「人権を失うよ」

 

と條辺さんは言った。

 

「そんなことがありえていいんですか。人権を踏みにじられるなんて」

 

「でも冗談じゃない。人権を失ってしまうよ」

 

條辺さんの意見は揺らがなかった。

 

どうしてそんなことにならなくてはいけないのか。

 

 

それは資格試験の申込を私が渋ったからだ。

 

この会社に入ってからというもの、資格をもたずに日々を生きることを先輩たちは「無免許運転」と蔑んだ。

 

入社から数カ月はなんとか甘くみてもらえていたが、2年以上が経過した現在、私は無免許運転に他ならなかった。

 

「これから1か月おきに模試をやって結果をみていくから」

 

それから本当に模試が始まり、その成績で毎回会議の度に本当に叱責をくらうことになろうとは。

 

 

「資格ハラスメントですよ。
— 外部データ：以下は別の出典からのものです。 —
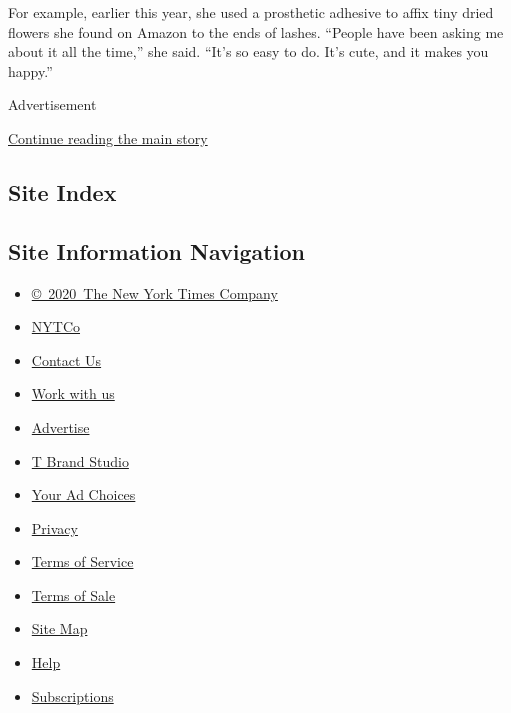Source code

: For example, earlier this year, she used a prosthetic adhesive to affix
tiny dried flowers she found on Amazon to the ends of lashes. ``People
have been asking me about it all the time,'' she said. ``It's so easy to
do. It's cute, and it makes you happy.''

Advertisement

\protect\hyperlink{after-bottom}{Continue reading the main story}

\hypertarget{site-index}{%
\subsection{Site Index}\label{site-index}}

\hypertarget{site-information-navigation}{%
\subsection{Site Information
Navigation}\label{site-information-navigation}}

\begin{itemize}
\tightlist
\item
  \href{https://help.nytimes.com/hc/en-us/articles/115014792127-Copyright-notice}{©~2020~The
  New York Times Company}
\end{itemize}

\begin{itemize}
\tightlist
\item
  \href{https://www.nytco.com/}{NYTCo}
\item
  \href{https://help.nytimes.com/hc/en-us/articles/115015385887-Contact-Us}{Contact
  Us}
\item
  \href{https://www.nytco.com/careers/}{Work with us}
\item
  \href{https://nytmediakit.com/}{Advertise}
\item
  \href{http://www.tbrandstudio.com/}{T Brand Studio}
\item
  \href{https://www.nytimes.com/privacy/cookie-policy\#how-do-i-manage-trackers}{Your
  Ad Choices}
\item
  \href{https://www.nytimes.com/privacy}{Privacy}
\item
  \href{https://help.nytimes.com/hc/en-us/articles/115014893428-Terms-of-service}{Terms
  of Service}
\item
  \href{https://help.nytimes.com/hc/en-us/articles/115014893968-Terms-of-sale}{Terms
  of Sale}
\item
  \href{https://spiderbites.nytimes.com}{Site Map}
\item
  \href{https://help.nytimes.com/hc/en-us}{Help}
\item
  \href{https://www.nytimes.com/subscription?campaignId=37WXW}{Subscriptions}
\end{itemize}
勉強しなかったからこの職業についたのに、どうしてこんなに勉強しろと言われないといけないんですか」

 

「もうこの会社に入ったからには仕方のないことなんだよ」

 

 

どうやったって勉強をしたくない。

 

そのため私が思いついたのが、そもそも不備で資格試験の申込ができないという作戦だった。

 

しかしながらこれはあっという間に看破され、冒頭の條辺さんの台詞へとつながる。

 

 

人権はさすがに失いたくない。

 

人だから。

 

けれども人権を守るために努力しないといけないなんて、日本の民主主義のついにくるとこまできてしまった。

 

どうせこの資格をとっても次は別の資格を取れとなる。

 

つまりは勉強をずっとしていかないといけないということだ。

 

 

どうして生活ギリギリのラインで満足し、そのレベルの勉強しかしきていないのに、彼らは生活水準をあげるのか。

 

 

にしてもわざわざ資格試験のために模試まで作ってくれるとは、これは相当良い会社だ。